黒の桜花
夜佐
第0話 プロローグ
これはそう、世界を巻き込んだ戦争が二度ほどあった後――敗戦した日本が数十年の時をかけて復興を達成した時代の後の話である。
20世紀の誰もが、21世紀の空飛ぶ自動車型のタイムマシンや22世紀の猫型ロボットなど様々な空想に想いを馳せていたが、それらは一貫して科学の発達の延長線上であった。
だが、誰もが想い願った22世紀はその想いを裏切るような形で、しかし、何の変わりもなく訪れたのであった。
…そして、22世紀を迎えてから十数年後。
世界は、人々を襲う魔物が跋扈し、純粋に力ある者が力なき者を虐げるような混沌としたものと化してしまっていた。
後者の理由は至極単純で、人間だから。
しかし前者含め、このような世界になってしまった最も根源的な理由について、誰もが同じ答えを口にするであろう。
"魔素"
22世紀初頭当時は正体不明のエネルギー粒子と言われていたが、実際には粒子ともまた違う、暗黒物質が突如として地球中に蔓延したのである。
魔素はあらゆる科学の結晶を否定するかのように、世界に牙を向いた。
22世紀以前の電子機器――旧電子機器は、悉く使用不可能となり、インターネットは無論、自動車、飛行機、全てが使えない次代となってしまったのだ。
2201年当時は魔素に対応した電子機器がいくらか復旧していたが、航空・航海手段はとある理由から復旧が諦められた。
また、魔素発生と同時期に生物を襲う生物が出現するようになる。後にそれは魔物と呼ばれ、世界的な人口の減少を促した。
一方で、人間側にも異変は生じ始める。突如として魔力と異能を持つ人間が生まれるようになったのだ。
魔素発生の22世紀以降は、人類は得た力で争いと格差を生み出し、元々世界に何百とあった国々は統合が始まる。
――アメリカ大陸全土に及ぶ連合国家、アメリカンユニオン
――ヨーロッパ大陸の王による統一国家、ヨーロッパ王国
――アジア大陸全土を共同支配する最大級の国家、アジア連邦
――アフリカ大陸の同盟国家、アフリカ同盟
――大洋州及びオセアニア大陸、旧東南アジア島嶼部を含めた連合国家、オセアニア連合国
では日本はどうなったのか。
日本、いや、旧日本は魔素の発生よりも前から、北海道区・東北区・関東区・中部区の東側と、近畿区・中国区・四国区・九州区の西側に割れていたという。
何世紀も前から変わらず首都・新東京を中心地として内閣・国会・裁判所の政治体系を維持し続けている東側は日本公国と呼ばれ,一方で旧名広島の帝都、西宮を中心地として皇族の姫と貴族家の存在する政治体系を持つ西側は大和皇国と呼ばれた。
日本が割れた原因は碌に魔物対策ができない政府上層部の腐敗や外国の陰謀論など諸説あるが、真実は定かではない。

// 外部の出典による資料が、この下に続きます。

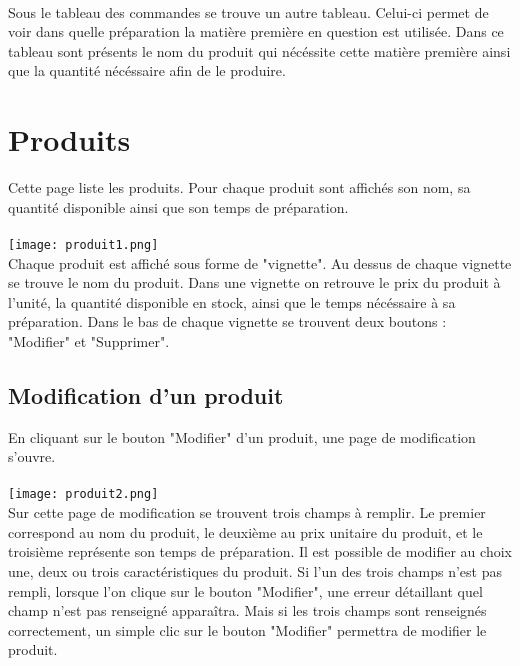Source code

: \paragraph{}
Sous le tableau des commandes se trouve un autre tableau. Celui-ci permet de
voir dans quelle préparation la matière première en question est utilisée. Dans
ce tableau sont présents le nom du produit qui nécéssite cette matière première
ainsi que la quantité nécéssaire afin de le produire.



\section{Produits}
Cette page liste les produits. Pour chaque produit sont affichés son nom, sa
quantité disponible ainsi que son temps de préparation.

\paragraph{}
\texttt{[image: produit1.png]}\\
Chaque produit est affiché sous forme de "vignette". Au dessus de chaque
vignette se trouve le nom du produit. Dans une vignette on retrouve le prix du
produit à l'unité, la quantité disponible en stock, ainsi que le temps nécéssaire
à sa préparation. Dans le bas de chaque vignette se trouvent deux boutons :
"Modifier" et "Supprimer".

\subsection{Modification d'un produit}
En cliquant sur le bouton "Modifier" d'un produit, une page de modification
s'ouvre.

\paragraph{}
\texttt{[image: produit2.png]}\\
Sur cette page de modification se trouvent trois champs à remplir.
Le premier correspond au nom du produit, le deuxième au prix unitaire du produit,
et le troisième représente son temps de préparation. Il est possible de modifier
au choix une, deux ou trois caractéristiques du produit. Si l'un des trois champs
n'est pas rempli, lorsque l'on clique sur le bouton "Modifier", une erreur
détaillant quel champ n'est pas renseigné apparaîtra. Mais si les trois champs
sont renseignés correctement, un simple clic sur le bouton "Modifier" permettra
de modifier le produit.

しかし、旧日本が割れた21世紀の中頃、秘密裏に東京から脱出していた皇族を名乗る者が旧日本政府上層部による数々の陰謀や汚職、さらには自身の暗殺を暴露し、それと同時に脱出時に助力をした9人と共に日本帝国政府の樹立を宣言した。
東西に分かれて数年後以降は内外に小さな小競り合いはあったものの、脅威が主に魔物のみであったことから、全ての鬱憤は大抵魔物へ向けられていった。
しかし、東西分割の何百年と経過した2518年、日本全土を巻き込む、一つの大きな戦争が起こる。
そして時は流れて。
様々な困難や戦いを経て再統一を果たした日本国には,後の世にも語り継がれゆく3つの名が存在する。
1つ、「日本国統一の象徴――"
1つ、「日本国統一の英雄――"聖騎士"アルト=タツキ」
そして最後、
――「日本国最後の暴君――"魔王"シンヤ=トウドウ」
これは、再統一された日本で魔王と語り継がれることとなる少年の歩んだ道を記した物語。